Il est à la fois le souvenir d'un peuple qui se lève contre l'arbitraire, et celui d'un peuple qui choisit de se rassembler. Il porte en lui deux images fondatrices : celle de la Bastille, symbole d'un ordre ancien qui vacille ; et celle de la Fédération, un an plus tard, quand la France cherche à se reconnaître comme une communauté de destin.
C'est pourquoi notre fête nationale n'est pas seulement la fête d'une victoire. Elle est la fête d'une promesse.
La promesse que la liberté vaut mieux que la peur.
La promesse que l'égalité vaut mieux que les privilèges.
La promesse que la fraternité vaut mieux que l'indifférence.
La promesse, enfin, que la République n'est jamais donnée une fois pour toutes : elle se construit, elle se défend, elle se transmet.
Ici, en Guadeloupe, cette promesse républicaine résonne d'une manière singulière.

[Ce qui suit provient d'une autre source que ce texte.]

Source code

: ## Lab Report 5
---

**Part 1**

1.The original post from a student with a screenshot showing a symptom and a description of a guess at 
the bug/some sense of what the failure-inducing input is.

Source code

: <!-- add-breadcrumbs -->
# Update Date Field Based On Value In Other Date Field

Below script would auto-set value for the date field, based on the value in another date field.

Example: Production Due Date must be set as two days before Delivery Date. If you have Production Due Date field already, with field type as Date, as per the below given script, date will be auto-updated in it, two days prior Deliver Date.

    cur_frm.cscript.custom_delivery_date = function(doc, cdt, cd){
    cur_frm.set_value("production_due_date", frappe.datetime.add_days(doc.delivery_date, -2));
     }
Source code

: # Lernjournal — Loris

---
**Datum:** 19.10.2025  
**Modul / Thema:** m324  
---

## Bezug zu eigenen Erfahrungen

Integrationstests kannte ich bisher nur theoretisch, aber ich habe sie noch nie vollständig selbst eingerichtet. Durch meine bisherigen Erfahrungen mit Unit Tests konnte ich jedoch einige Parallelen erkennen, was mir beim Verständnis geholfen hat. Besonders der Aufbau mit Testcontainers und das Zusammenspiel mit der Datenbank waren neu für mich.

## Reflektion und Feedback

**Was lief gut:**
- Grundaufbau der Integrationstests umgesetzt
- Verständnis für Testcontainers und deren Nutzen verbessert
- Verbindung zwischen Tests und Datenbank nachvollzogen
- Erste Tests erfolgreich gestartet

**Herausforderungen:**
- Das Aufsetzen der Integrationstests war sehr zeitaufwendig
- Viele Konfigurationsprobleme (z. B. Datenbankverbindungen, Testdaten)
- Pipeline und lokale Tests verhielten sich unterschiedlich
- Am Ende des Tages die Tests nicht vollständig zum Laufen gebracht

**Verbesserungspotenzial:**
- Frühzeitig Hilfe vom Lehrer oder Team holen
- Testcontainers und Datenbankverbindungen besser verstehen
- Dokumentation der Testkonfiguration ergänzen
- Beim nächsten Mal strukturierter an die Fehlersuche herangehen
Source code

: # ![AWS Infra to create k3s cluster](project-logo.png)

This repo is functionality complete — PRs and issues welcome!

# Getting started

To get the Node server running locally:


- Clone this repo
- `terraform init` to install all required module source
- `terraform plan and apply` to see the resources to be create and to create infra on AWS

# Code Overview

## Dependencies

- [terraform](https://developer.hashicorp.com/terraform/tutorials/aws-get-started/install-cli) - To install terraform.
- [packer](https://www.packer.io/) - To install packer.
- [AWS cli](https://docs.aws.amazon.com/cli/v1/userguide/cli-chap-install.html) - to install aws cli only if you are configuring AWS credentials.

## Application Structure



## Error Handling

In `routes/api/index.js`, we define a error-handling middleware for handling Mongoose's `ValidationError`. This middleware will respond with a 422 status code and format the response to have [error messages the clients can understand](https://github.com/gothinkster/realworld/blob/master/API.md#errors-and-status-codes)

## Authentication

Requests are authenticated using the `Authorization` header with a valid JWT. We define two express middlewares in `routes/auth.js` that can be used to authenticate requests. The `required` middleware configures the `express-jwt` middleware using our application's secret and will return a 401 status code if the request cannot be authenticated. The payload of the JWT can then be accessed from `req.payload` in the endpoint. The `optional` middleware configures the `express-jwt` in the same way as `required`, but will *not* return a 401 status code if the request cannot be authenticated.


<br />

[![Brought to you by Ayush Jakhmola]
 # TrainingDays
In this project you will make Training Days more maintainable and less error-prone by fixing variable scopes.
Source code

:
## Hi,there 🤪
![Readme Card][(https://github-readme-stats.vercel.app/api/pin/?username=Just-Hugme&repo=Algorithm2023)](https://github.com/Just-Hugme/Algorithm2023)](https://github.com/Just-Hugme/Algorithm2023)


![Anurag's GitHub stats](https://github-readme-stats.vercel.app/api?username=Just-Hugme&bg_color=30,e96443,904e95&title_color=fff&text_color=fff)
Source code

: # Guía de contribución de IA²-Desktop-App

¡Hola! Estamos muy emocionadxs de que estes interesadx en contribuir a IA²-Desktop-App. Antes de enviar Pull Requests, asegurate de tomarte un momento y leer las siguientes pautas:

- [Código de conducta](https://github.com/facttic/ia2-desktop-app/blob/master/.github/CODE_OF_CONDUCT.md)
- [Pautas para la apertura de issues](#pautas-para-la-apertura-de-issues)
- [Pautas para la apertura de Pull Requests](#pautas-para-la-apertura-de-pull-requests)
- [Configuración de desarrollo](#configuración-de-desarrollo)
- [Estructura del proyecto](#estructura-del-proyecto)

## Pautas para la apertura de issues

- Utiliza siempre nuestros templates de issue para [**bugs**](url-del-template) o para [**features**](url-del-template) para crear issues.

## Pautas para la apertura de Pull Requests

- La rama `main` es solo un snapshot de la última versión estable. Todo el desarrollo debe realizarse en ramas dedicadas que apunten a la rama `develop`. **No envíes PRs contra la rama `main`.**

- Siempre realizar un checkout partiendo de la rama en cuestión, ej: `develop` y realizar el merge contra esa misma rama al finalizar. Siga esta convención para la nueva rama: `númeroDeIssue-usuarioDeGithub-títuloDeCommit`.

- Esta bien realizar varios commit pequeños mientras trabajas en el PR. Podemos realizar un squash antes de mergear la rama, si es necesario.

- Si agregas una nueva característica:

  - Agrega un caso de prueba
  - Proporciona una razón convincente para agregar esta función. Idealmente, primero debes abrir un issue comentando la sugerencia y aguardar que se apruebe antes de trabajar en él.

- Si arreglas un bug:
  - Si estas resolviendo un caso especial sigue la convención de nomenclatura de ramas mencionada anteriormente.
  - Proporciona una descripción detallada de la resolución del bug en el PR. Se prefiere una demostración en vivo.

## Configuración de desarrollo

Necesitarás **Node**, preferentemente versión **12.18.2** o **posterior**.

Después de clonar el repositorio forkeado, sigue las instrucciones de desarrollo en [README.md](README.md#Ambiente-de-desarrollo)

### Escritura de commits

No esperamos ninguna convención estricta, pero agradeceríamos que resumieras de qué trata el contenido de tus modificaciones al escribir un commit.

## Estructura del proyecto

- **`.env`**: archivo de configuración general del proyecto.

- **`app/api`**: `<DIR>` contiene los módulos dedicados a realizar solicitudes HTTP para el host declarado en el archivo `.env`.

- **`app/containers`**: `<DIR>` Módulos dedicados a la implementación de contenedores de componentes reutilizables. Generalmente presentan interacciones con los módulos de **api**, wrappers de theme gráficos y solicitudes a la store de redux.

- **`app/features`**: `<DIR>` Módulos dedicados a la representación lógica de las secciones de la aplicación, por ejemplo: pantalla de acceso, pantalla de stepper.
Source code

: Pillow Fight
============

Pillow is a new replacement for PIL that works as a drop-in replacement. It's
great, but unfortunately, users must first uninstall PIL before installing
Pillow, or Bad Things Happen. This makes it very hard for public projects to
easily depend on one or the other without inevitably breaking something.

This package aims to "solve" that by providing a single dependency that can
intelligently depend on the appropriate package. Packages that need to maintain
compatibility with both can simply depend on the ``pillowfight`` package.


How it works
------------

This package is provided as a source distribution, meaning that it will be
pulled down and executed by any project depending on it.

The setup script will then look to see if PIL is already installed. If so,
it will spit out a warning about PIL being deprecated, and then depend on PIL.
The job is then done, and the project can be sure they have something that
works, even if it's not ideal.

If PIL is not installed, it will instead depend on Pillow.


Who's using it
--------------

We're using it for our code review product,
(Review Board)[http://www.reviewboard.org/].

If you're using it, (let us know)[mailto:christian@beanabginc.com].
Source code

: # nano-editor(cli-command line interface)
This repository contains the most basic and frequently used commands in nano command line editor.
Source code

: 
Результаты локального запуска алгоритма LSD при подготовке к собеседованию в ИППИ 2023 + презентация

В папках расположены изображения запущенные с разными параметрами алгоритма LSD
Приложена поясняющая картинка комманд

Elle résonne avec une histoire profonde, exigeante, douloureuse. Une histoire marquée par l'esclavage, par les combats pour la dignité et par l'attachement viscéral à la liberté. Une histoire qui nous oblige.
Elle nous oblige à regarder lucidement ce qui fut, pour mieux construire ensemble ce qui doit être.
Car la République n'efface pas les mémoires. Elle doit les accueillir. Elle doit les respecter. Mais elle doit aussi nous donner la force d'avancer, ensemble, vers l'avenir.
C'est cela, faire Nation.
Nous vivons dans un monde où les menaces se rapprochent. La guerre est revenue sur le continent européen. Les équilibres internationaux se durcissent. Les trafics, les criminalités organisées, les violences armées ne connaissent plus les frontières. Le dérèglement climatique bouleverse nos territoires, fragilise nos infrastructures, expose nos populations. Les droits fondamentaux, que nous pouvions croire acquis, sont contestés, parfois attaqués, souvent relativisés.